TASK PROMPT
Pictures appear in the records below; write out everything else exactly.

--- EXTRACTED DATA Enclosed Below ---

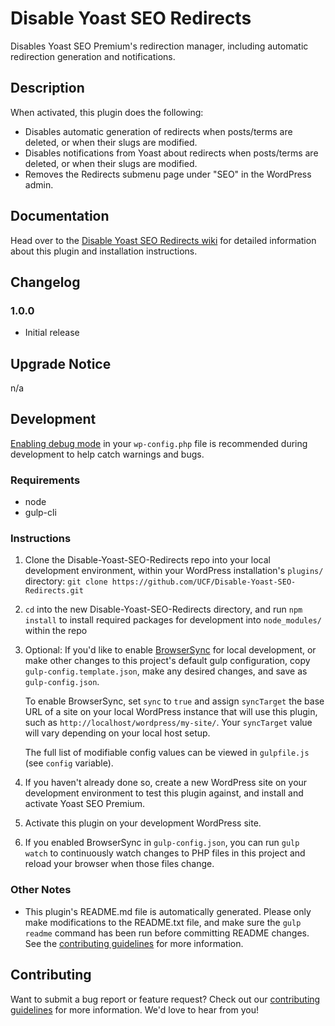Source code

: # Disable Yoast SEO Redirects #

Disables Yoast SEO Premium's redirection manager, including automatic redirection generation and notifications.


## Description ##

When activated, this plugin does the following:
* Disables automatic generation of redirects when posts/terms are deleted, or when their slugs are modified.
* Disables notifications from Yoast about redirects when posts/terms are deleted, or when their slugs are modified.
* Removes the Redirects submenu page under "SEO" in the WordPress admin.


## Documentation ##

Head over to the [Disable Yoast SEO Redirects wiki](https://github.com/UCF/Disable-Yoast-SEO-Redirects/wiki) for detailed information about this plugin and installation instructions.


## Changelog ##

### 1.0.0 ###
* Initial release


## Upgrade Notice ##

n/a


## Development ##

[Enabling debug mode](https://codex.wordpress.org/Debugging_in_WordPress) in your `wp-config.php` file is recommended during development to help catch warnings and bugs.

### Requirements ###
* node
* gulp-cli

### Instructions ###
1. Clone the Disable-Yoast-SEO-Redirects repo into your local development environment, within your WordPress installation's `plugins/` directory: `git clone https://github.com/UCF/Disable-Yoast-SEO-Redirects.git`
2. `cd` into the new Disable-Yoast-SEO-Redirects directory, and run `npm install` to install required packages for development into `node_modules/` within the repo
3. Optional: If you'd like to enable [BrowserSync](https://browsersync.io) for local development, or make other changes to this project's default gulp configuration, copy `gulp-config.template.json`, make any desired changes, and save as `gulp-config.json`.

    To enable BrowserSync, set `sync` to `true` and assign `syncTarget` the base URL of a site on your local WordPress instance that will use this plugin, such as `http://localhost/wordpress/my-site/`.  Your `syncTarget` value will vary depending on your local host setup.

    The full list of modifiable config values can be viewed in `gulpfile.js` (see `config` variable).
4. If you haven't already done so, create a new WordPress site on your development environment to test this plugin against, and install and activate Yoast SEO Premium.
5. Activate this plugin on your development WordPress site.
6. If you enabled BrowserSync in `gulp-config.json`, you can run `gulp watch` to continuously watch changes to PHP files in this project and reload your browser when those files change.

### Other Notes ###
* This plugin's README.md file is automatically generated. Please only make modifications to the README.txt file, and make sure the `gulp readme` command has been run before committing README changes.  See the [contributing guidelines](https://github.com/UCF/Disable-Yoast-SEO-Redirects/blob/master/CONTRIBUTING.md) for more information.


## Contributing ##

Want to submit a bug report or feature request?  Check out our [contributing guidelines](https://github.com/UCF/Disable-Yoast-SEO-Redirects/blob/master/CONTRIBUTING.md) for more information.  We'd love to hear from you!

--- End of Enclosed EXTRACTED DATA ---

EXERCISE OUTPUT
Source code

: # Disable Yoast SEO Redirects #

Disables Yoast SEO Premium's redirection manager, including automatic redirection generation and notifications.


## Description ##

When activated, this plugin does the following:
* Disables automatic generation of redirects when posts/terms are deleted, or when their slugs are modified.
* Disables notifications from Yoast about redirects when posts/terms are deleted, or when their slugs are modified.
* Removes the Redirects submenu page under "SEO" in the WordPress admin.


## Documentation ##

Head over to the [Disable Yoast SEO Redirects wiki](https://github.com/UCF/Disable-Yoast-SEO-Redirects/wiki) for detailed information about this plugin and installation instructions.


## Changelog ##

### 1.0.0 ###
* Initial release


## Upgrade Notice ##

n/a


## Development ##

[Enabling debug mode](https://codex.wordpress.org/Debugging_in_WordPress) in your `wp-config.php` file is recommended during development to help catch warnings and bugs.

### Requirements ###
* node
* gulp-cli

### Instructions ###
1. Clone the Disable-Yoast-SEO-Redirects repo into your local development environment, within your WordPress installation's `plugins/` directory: `git clone https://github.com/UCF/Disable-Yoast-SEO-Redirects.git`
2. `cd` into the new Disable-Yoast-SEO-Redirects directory, and run `npm install` to install required packages for development into `node_modules/` within the repo
3. Optional: If you'd like to enable [BrowserSync](https://browsersync.io) for local development, or make other changes to this project's default gulp configuration, copy `gulp-config.template.json`, make any desired changes, and save as `gulp-config.json`.

    To enable BrowserSync, set `sync` to `true` and assign `syncTarget` the base URL of a site on your local WordPress instance that will use this plugin, such as `http://localhost/wordpress/my-site/`.  Your `syncTarget` value will vary depending on your local host setup.

    The full list of modifiable config values can be viewed in `gulpfile.js` (see `config` variable).
4. If you haven't already done so, create a new WordPress site on your development environment to test this plugin against, and install and activate Yoast SEO Premium.
5. Activate this plugin on your development WordPress site.
6. If you enabled BrowserSync in `gulp-config.json`, you can run `gulp watch` to continuously watch changes to PHP files in this project and reload your browser when those files change.

### Other Notes ###
* This plugin's README.md file is automatically generated. Please only make modifications to the README.txt file, and make sure the `gulp readme` command has been run before committing README changes.  See the [contributing guidelines](https://github.com/UCF/Disable-Yoast-SEO-Redirects/blob/master/CONTRIBUTING.md) for more information.


## Contributing ##

Want to submit a bug report or feature request?  Check out our [contributing guidelines](https://github.com/UCF/Disable-Yoast-SEO-Redirects/blob/master/CONTRIBUTING.md) for more information.  We'd love to hear from you!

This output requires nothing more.